▶ WORK TO COMPLETE
Lines with the word "Displays" in them must be copied from the records below.

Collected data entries
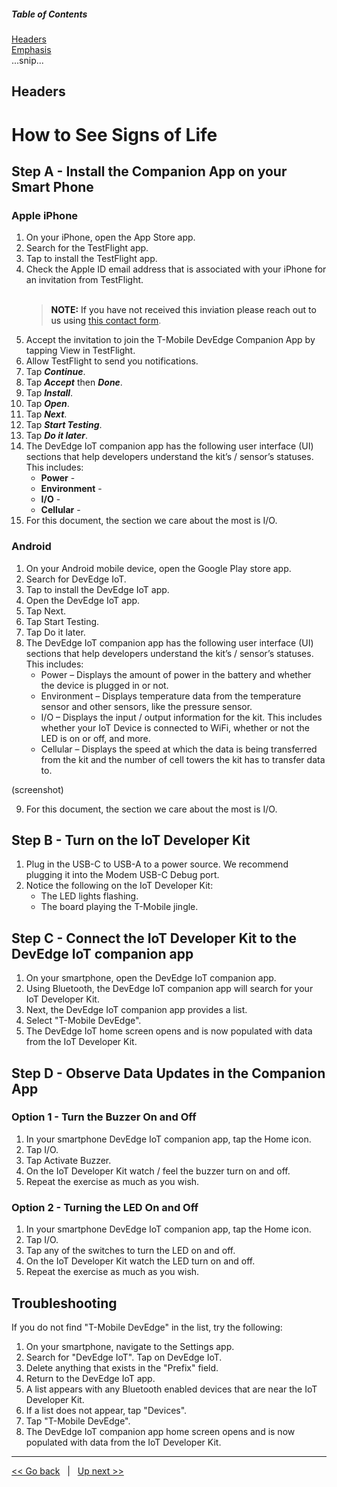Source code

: ##### Table of Contents  
[Headers](#headers)  
[Emphasis](#emphasis)  
...snip...    
<a name="headers"/>
## Headers


# How to See Signs of Life
## Step A - Install the Companion App on your Smart Phone
### Apple iPhone
1. On your iPhone, open the App Store app.
2. Search for the TestFlight app.
3. Tap to install the TestFlight app. 
4. Check the Apple ID email address that is associated with your iPhone for an invitation from TestFlight.
   <br><br>
   > **NOTE:** If you have not received this inviation please reach out to us using [this contact form](https://devedge.t-mobile.com/contact). 
5. Accept the invitation to join the T-Mobile DevEdge Companion App by tapping View in TestFlight.
6. Allow TestFlight to send you notifications.
7. Tap ***Continue***.
8. Tap ***Accept*** then ***Done***.
9. Tap ***Install***.
10. Tap ***Open***.
11. Tap ***Next***.
12. Tap ***Start Testing***.
13. Tap ***Do it later***.
14. The DevEdge IoT companion app has the following user interface (UI) sections that help developers understand the kit’s / sensor’s statuses. This includes:
    - **Power** - 
    - **Environment** -
    - **I/O** -
    - **Cellular** -
16. For this document, the section we care about the most is I/O. 

### Android
1. On your Android mobile device, open the Google Play store app. 
2. Search for DevEdge IoT. 
3. Tap to install the DevEdge IoT app.
4. Open the DevEdge IoT app.
5. Tap Next.
6. Tap Start Testing. 
7. Tap Do it later. 
8. The DevEdge IoT companion app has the following user interface (UI) sections that help developers understand the kit’s / sensor’s statuses. This includes:
    - Power – Displays the amount of power in the battery and whether the device is plugged in or not.
    - Environment – Displays temperature data from the temperature sensor and other sensors, like the pressure sensor.
    - I/O – Displays the input / output information for the kit. This includes whether your IoT Device is connected to WiFi, whether or not the LED is on or off, and more.
    - Cellular – Displays the speed at which the data is being transferred from the kit and the number of cell towers the kit has to transfer data to.

(screenshot)

9. For this document, the section we care about the most is I/O.

## Step B - Turn on the IoT Developer Kit
1. Plug in the USB-C to USB-A to a power source. We recommend plugging it into the Modem USB-C Debug port. 
2. Notice the following on the IoT Developer Kit:
    - The LED lights flashing.
    - The board playing the T-Mobile jingle.

## Step C - Connect the IoT Developer Kit to the DevEdge IoT companion app
1. On your smartphone, open the DevEdge IoT companion app.
2. Using Bluetooth, the DevEdge IoT companion app will search for your IoT Developer Kit.
3. Next, the DevEdge IoT companion app provides a list.
4. Select "T-Mobile DevEdge".
5. The DevEdge IoT home screen opens and is now populated with data from the IoT Developer Kit. 


## Step D - Observe Data Updates in the Companion App
### Option 1 - Turn the Buzzer On and Off
1. In your smartphone DevEdge IoT companion app, tap the Home icon. 
2. Tap I/O.
3. Tap Activate Buzzer.
4. On the IoT Developer Kit watch / feel the buzzer turn on and off.
5. Repeat the exercise as much as you wish.

### Option 2 - Turning the LED On and Off
1. In your smartphone DevEdge IoT companion app, tap the Home icon. 
2. Tap I/O.
3. Tap any of the switches to turn the LED on and off.
4. On the IoT Developer Kit watch the LED turn on and off. 
5. Repeat the exercise as much as you wish.


## Troubleshooting
If you do not find "T-Mobile DevEdge" in the list, try the following:
1. On your smartphone, navigate to the Settings app.
2. Search for "DevEdge IoT". Tap on DevEdge IoT.
3. Delete anything that exists in the "Prefix" field. 
4. Return to the DevEdge IoT app. 
5. A list appears with any Bluetooth enabled devices that are near the IoT Developer Kit.
6. If a list does not appear, tap "Devices".
7. Tap "T-Mobile DevEdge".
8. The DevEdge IoT companion app home screen opens and is now populated with data from the IoT Developer Kit. 


***
[<< Go back](02-Whats-in-the-Box.md) &nbsp; | &nbsp; [Up next >>](04-Connecting-to-the-T-Mobile-LTE-M-Network.md)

▶ OUTPUT FOR THIS TASK
    - Power – Displays the amount of power in the battery and whether the device is plugged in or not.
    - Environment – Displays temperature data from the temperature sensor and other sensors, like the pressure sensor.
    - I/O – Displays the input / output information for the kit. This includes whether your IoT Device is connected to WiFi, whether or not the LED is on or off, and more.
    - Cellular – Displays the speed at which the data is being transferred from the kit and the number of cell towers the kit has to transfer data to.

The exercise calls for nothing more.